*What to do*: Output the data verbatim, minus the images.

===== Input data =====

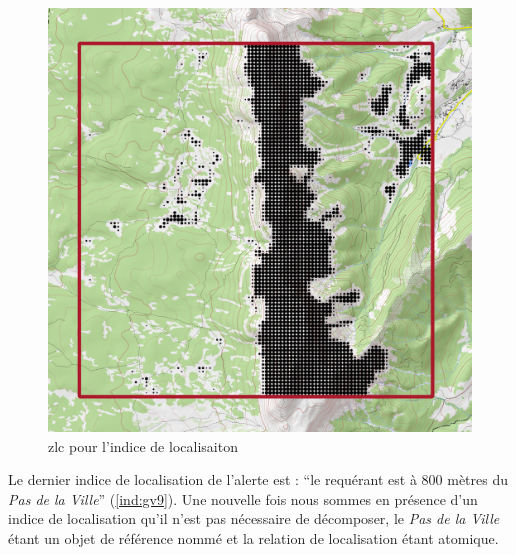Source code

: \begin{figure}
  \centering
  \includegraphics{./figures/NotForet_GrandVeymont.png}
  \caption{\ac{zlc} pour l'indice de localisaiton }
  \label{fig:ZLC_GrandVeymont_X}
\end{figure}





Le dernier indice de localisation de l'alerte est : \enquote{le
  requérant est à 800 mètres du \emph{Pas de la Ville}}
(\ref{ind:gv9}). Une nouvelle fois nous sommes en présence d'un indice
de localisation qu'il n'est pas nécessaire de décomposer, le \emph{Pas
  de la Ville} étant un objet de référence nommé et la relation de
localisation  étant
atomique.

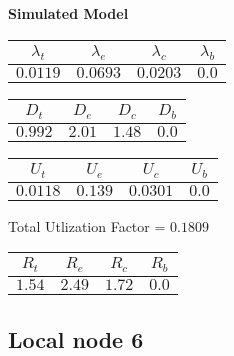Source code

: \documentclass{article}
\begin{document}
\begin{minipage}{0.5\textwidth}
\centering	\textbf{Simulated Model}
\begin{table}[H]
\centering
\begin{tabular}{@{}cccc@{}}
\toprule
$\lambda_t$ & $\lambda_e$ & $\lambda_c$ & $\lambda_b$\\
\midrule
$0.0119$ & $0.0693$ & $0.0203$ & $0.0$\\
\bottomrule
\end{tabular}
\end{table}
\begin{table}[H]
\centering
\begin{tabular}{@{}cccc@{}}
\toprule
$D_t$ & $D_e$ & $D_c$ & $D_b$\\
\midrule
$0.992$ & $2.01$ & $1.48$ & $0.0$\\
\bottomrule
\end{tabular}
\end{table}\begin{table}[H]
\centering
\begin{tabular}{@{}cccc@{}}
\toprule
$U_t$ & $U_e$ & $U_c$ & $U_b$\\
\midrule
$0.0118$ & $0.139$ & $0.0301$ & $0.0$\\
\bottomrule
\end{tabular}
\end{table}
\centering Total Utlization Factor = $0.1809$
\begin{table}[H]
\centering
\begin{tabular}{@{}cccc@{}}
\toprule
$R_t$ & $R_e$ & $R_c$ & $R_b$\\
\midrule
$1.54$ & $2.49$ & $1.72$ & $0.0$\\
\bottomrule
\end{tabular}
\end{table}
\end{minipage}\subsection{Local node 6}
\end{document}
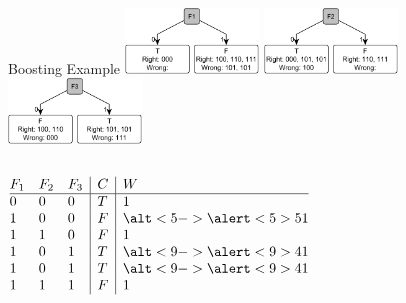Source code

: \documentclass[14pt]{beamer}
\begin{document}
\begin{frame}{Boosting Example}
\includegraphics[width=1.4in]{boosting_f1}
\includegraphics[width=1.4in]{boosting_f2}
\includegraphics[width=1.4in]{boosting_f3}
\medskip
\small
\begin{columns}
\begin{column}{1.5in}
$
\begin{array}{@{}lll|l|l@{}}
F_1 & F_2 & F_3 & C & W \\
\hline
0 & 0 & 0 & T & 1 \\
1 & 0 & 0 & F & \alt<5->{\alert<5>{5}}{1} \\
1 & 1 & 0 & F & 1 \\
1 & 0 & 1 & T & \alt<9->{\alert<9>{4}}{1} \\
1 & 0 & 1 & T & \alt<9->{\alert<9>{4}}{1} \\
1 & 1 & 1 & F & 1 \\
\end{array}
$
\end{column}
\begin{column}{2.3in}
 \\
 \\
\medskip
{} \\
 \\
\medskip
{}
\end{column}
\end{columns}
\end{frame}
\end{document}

=====

*Task solution*:
Source code

: \begin{figure}
  \centering
  \includegraphics{./figures/NotForet_GrandVeymont.png}
  \caption{\ac{zlc} pour l'indice de localisaiton }
  \label{fig:ZLC_GrandVeymont_X}
\end{figure}





Le dernier indice de localisation de l'alerte est : \enquote{le
  requérant est à 800 mètres du \emph{Pas de la Ville}}
(\ref{ind:gv9}). Une nouvelle fois nous sommes en présence d'un indice
de localisation qu'il n'est pas nécessaire de décomposer, le \emph{Pas
  de la Ville} étant un objet de référence nommé et la relation de
localisation  étant
atomique.

Source code

: \documentclass{article}
\begin{document}
\begin{minipage}{0.5\textwidth}
\centering	\textbf{Simulated Model}
\begin{table}[H]
\centering
\begin{tabular}{@{}cccc@{}}
\toprule
$\lambda_t$ & $\lambda_e$ & $\lambda_c$ & $\lambda_b$\\
\midrule
$0.0119$ & $0.0693$ & $0.0203$ & $0.0$\\
\bottomrule
\end{tabular}
\end{table}
\begin{table}[H]
\centering
\begin{tabular}{@{}cccc@{}}
\toprule
$D_t$ & $D_e$ & $D_c$ & $D_b$\\
\midrule
$0.992$ & $2.01$ & $1.48$ & $0.0$\\
\bottomrule
\end{tabular}
\end{table}\begin{table}[H]
\centering
\begin{tabular}{@{}cccc@{}}
\toprule
$U_t$ & $U_e$ & $U_c$ & $U_b$\\
\midrule
$0.0118$ & $0.139$ & $0.0301$ & $0.0$\\
\bottomrule
\end{tabular}
\end{table}
\centering Total Utlization Factor = $0.1809$
\begin{table}[H]
\centering
\begin{tabular}{@{}cccc@{}}
\toprule
$R_t$ & $R_e$ & $R_c$ & $R_b$\\
\midrule
$1.54$ & $2.49$ & $1.72$ & $0.0$\\
\bottomrule
\end{tabular}
\end{table}
\end{minipage}\subsection{Local node 6}
\end{document}
Source code

: \documentclass[14pt]{beamer}
\begin{document}
\begin{frame}{Boosting Example}
\includegraphics[width=1.4in]{boosting_f1}
\includegraphics[width=1.4in]{boosting_f2}
\includegraphics[width=1.4in]{boosting_f3}
\medskip
\small
\begin{columns}
\begin{column}{1.5in}
$
\begin{array}{@{}lll|l|l@{}}
F_1 & F_2 & F_3 & C & W \\
\hline
0 & 0 & 0 & T & 1 \\
1 & 0 & 0 & F & \alt<5->{\alert<5>{5}}{1} \\
1 & 1 & 0 & F & 1 \\
1 & 0 & 1 & T & \alt<9->{\alert<9>{4}}{1} \\
1 & 0 & 1 & T & \alt<9->{\alert<9>{4}}{1} \\
1 & 1 & 1 & F & 1 \\
\end{array}
$
\end{column}
\begin{column}{2.3in}
 \\
 \\
\medskip
{} \\
 \\
\medskip
{}
\end{column}
\end{columns}
\end{frame}
\end{document}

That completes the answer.